Record set.
*** Begin section ***
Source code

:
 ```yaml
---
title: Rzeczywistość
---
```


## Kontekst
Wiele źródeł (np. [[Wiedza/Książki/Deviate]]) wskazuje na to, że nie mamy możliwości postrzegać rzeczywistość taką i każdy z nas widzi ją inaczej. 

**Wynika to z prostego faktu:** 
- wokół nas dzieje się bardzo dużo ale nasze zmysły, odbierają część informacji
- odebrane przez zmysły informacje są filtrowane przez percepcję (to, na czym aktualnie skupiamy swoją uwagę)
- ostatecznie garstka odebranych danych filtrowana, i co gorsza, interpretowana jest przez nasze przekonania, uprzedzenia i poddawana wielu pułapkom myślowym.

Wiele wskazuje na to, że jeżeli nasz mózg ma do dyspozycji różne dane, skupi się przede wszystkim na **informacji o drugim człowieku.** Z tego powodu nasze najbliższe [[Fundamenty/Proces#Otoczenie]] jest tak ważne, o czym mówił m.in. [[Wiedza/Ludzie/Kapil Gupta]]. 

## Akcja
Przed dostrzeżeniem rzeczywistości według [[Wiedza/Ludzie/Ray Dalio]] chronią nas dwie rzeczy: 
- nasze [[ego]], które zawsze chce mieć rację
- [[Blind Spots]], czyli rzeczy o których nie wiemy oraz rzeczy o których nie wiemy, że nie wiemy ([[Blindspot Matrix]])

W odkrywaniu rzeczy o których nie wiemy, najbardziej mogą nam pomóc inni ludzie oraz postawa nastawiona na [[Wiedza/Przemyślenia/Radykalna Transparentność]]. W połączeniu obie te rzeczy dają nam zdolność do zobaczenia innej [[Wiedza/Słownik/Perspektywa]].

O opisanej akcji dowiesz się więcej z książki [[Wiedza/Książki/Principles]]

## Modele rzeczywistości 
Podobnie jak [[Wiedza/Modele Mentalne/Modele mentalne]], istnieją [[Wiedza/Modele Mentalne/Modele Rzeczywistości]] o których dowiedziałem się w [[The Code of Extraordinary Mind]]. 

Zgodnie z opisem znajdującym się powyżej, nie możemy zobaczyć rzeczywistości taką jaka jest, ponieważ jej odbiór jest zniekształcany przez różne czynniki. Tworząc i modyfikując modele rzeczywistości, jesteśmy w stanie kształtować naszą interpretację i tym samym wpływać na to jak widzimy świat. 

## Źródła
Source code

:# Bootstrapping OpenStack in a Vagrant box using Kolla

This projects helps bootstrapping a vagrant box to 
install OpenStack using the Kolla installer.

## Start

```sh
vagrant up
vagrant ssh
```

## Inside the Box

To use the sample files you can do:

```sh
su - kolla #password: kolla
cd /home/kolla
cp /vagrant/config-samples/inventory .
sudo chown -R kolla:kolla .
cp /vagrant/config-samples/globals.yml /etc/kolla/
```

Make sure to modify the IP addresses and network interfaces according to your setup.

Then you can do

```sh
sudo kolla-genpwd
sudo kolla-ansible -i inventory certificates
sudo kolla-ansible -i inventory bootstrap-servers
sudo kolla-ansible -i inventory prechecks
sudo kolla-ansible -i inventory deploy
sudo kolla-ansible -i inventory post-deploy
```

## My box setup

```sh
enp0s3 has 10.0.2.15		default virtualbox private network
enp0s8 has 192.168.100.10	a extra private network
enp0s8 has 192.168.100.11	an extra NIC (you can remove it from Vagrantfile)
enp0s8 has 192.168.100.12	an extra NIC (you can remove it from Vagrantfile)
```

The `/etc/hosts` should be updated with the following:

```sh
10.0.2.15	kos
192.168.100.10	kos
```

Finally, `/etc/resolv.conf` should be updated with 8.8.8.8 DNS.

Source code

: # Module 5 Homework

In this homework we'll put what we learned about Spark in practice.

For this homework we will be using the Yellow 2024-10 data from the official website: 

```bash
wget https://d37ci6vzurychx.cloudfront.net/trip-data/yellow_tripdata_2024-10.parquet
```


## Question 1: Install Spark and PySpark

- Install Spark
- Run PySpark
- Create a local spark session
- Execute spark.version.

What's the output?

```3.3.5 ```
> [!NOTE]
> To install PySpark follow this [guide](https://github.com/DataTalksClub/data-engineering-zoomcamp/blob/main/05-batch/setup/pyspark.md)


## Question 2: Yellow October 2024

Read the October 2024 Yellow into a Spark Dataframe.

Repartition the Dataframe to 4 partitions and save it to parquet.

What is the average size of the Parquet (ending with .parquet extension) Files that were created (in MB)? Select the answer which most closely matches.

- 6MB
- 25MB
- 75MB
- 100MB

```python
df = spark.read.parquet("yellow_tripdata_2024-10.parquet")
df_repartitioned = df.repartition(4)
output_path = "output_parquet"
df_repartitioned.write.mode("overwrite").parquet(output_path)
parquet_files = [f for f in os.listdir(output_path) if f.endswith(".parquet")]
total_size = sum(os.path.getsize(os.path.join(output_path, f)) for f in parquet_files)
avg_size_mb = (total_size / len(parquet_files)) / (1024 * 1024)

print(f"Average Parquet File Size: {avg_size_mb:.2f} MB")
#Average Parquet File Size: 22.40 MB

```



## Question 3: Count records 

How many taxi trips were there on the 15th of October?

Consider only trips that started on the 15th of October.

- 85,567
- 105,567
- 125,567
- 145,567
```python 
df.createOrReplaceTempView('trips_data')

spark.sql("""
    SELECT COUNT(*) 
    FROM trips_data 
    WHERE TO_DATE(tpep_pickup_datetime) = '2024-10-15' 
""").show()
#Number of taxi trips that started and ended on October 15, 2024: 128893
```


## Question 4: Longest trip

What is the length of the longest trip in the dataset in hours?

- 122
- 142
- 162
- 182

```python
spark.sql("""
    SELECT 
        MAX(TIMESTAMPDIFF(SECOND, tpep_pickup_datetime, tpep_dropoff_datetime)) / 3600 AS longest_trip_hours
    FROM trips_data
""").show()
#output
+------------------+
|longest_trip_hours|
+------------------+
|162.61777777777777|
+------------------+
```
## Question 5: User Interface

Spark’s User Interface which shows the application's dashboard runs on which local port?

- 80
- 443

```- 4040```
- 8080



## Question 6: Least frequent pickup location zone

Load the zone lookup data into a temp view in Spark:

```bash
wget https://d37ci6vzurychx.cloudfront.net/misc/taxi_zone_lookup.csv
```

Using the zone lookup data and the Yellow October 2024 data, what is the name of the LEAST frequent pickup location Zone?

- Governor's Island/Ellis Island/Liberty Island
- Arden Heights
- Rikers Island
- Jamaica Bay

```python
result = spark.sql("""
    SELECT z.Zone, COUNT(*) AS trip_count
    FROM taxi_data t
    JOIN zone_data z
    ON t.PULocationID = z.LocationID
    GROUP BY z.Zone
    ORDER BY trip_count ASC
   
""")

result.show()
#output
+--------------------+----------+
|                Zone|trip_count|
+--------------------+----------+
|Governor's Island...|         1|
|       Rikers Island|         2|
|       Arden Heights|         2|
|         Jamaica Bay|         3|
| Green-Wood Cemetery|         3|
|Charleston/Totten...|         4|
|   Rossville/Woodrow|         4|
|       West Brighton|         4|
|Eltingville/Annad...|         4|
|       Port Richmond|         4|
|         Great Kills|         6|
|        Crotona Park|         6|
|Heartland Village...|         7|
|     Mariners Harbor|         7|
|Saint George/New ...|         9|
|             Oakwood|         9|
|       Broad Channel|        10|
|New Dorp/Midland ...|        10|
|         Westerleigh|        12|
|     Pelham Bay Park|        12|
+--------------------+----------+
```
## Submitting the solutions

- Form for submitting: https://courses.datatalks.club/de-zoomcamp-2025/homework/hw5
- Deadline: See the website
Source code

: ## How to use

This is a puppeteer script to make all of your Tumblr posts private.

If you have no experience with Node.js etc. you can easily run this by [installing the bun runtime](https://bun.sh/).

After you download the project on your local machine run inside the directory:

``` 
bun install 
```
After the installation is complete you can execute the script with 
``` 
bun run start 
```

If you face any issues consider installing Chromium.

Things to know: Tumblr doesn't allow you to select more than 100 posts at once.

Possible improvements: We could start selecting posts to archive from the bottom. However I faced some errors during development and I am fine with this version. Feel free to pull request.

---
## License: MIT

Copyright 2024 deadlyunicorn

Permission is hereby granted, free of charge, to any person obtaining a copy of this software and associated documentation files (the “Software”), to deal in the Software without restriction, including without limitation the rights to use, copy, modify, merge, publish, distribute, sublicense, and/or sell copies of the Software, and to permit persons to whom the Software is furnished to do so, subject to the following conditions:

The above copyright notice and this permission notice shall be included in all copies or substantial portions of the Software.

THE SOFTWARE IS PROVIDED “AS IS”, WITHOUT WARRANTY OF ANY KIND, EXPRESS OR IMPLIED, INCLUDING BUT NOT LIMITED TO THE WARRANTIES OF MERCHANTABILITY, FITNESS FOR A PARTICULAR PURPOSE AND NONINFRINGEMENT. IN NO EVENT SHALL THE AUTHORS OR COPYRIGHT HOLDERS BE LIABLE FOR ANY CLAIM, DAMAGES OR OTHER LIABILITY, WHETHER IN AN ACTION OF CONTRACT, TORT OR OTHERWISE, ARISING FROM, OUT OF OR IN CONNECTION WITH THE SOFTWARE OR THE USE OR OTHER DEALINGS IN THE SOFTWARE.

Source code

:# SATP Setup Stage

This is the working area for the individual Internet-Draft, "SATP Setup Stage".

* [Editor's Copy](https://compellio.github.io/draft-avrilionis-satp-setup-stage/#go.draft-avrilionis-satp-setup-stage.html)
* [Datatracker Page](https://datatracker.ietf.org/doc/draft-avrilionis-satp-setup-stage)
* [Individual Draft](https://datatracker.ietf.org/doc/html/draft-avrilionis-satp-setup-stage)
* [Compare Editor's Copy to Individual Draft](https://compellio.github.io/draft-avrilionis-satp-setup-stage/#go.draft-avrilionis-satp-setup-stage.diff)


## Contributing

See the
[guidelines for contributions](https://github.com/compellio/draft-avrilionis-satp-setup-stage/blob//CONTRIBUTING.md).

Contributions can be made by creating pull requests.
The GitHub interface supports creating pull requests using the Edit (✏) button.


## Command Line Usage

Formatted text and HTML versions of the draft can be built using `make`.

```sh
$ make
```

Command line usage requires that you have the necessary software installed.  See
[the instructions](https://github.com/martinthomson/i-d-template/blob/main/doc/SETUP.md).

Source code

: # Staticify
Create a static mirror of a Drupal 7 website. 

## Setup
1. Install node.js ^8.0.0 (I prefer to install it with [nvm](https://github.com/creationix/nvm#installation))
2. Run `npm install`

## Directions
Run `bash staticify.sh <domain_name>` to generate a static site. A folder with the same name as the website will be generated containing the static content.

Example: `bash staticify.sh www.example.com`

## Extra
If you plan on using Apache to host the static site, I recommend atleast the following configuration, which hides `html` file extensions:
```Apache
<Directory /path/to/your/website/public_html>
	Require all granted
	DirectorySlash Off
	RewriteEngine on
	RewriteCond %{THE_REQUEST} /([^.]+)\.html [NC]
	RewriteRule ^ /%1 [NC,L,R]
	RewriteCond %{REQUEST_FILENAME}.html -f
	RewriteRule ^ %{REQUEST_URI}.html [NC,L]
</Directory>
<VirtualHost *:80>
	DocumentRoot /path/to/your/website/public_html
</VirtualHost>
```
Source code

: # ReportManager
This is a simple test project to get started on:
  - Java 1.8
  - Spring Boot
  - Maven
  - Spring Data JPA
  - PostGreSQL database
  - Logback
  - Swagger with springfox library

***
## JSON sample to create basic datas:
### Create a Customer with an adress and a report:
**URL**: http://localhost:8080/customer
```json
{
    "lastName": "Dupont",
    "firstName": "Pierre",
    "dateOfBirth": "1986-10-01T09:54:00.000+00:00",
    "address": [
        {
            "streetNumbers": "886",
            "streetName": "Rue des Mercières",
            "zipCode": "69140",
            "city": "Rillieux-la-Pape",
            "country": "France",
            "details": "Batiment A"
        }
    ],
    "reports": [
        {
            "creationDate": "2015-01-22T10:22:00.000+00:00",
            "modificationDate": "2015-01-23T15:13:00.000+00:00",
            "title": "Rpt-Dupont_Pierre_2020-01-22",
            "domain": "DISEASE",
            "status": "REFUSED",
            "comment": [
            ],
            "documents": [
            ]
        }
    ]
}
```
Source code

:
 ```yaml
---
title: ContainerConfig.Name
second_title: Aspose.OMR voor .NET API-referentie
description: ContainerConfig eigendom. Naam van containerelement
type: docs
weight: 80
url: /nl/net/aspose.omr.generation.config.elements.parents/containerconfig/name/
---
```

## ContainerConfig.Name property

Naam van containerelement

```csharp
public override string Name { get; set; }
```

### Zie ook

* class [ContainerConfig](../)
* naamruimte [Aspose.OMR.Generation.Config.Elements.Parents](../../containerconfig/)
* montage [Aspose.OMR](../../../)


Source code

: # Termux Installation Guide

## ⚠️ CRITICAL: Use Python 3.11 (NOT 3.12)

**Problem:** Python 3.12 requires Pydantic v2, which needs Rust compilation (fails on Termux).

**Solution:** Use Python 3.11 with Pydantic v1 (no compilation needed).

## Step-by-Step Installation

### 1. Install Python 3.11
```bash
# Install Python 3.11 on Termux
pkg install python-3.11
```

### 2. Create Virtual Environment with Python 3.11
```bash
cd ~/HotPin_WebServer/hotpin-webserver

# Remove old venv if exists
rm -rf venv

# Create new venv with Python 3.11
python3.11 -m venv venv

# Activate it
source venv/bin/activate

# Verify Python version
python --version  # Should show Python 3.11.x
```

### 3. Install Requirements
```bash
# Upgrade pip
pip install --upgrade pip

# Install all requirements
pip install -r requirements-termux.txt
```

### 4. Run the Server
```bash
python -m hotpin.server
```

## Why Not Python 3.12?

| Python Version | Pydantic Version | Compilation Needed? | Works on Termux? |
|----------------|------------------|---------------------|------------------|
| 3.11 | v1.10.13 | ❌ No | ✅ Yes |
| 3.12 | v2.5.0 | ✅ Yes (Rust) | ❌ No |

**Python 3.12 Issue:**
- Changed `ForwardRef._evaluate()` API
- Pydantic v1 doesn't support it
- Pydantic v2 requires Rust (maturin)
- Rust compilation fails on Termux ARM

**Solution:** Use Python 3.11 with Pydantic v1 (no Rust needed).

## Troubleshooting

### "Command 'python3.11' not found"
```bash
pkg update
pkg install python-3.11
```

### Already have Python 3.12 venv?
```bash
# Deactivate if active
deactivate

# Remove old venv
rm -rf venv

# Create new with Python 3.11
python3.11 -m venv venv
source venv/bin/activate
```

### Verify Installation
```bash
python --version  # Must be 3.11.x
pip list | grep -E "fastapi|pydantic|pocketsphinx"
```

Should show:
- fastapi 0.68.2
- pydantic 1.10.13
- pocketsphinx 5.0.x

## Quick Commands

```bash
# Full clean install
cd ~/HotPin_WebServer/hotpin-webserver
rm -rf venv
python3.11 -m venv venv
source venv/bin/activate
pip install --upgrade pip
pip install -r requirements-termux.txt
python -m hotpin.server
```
*** End section ***
Your instructions. Whenever the string "zmysły" turns up in a line of the data, copy that line.

Result of this exercise.
- wokół nas dzieje się bardzo dużo ale nasze zmysły, odbierają część informacji
- odebrane przez zmysły informacje są filtrowane przez percepcję (to, na czym aktualnie skupiamy swoją uwagę)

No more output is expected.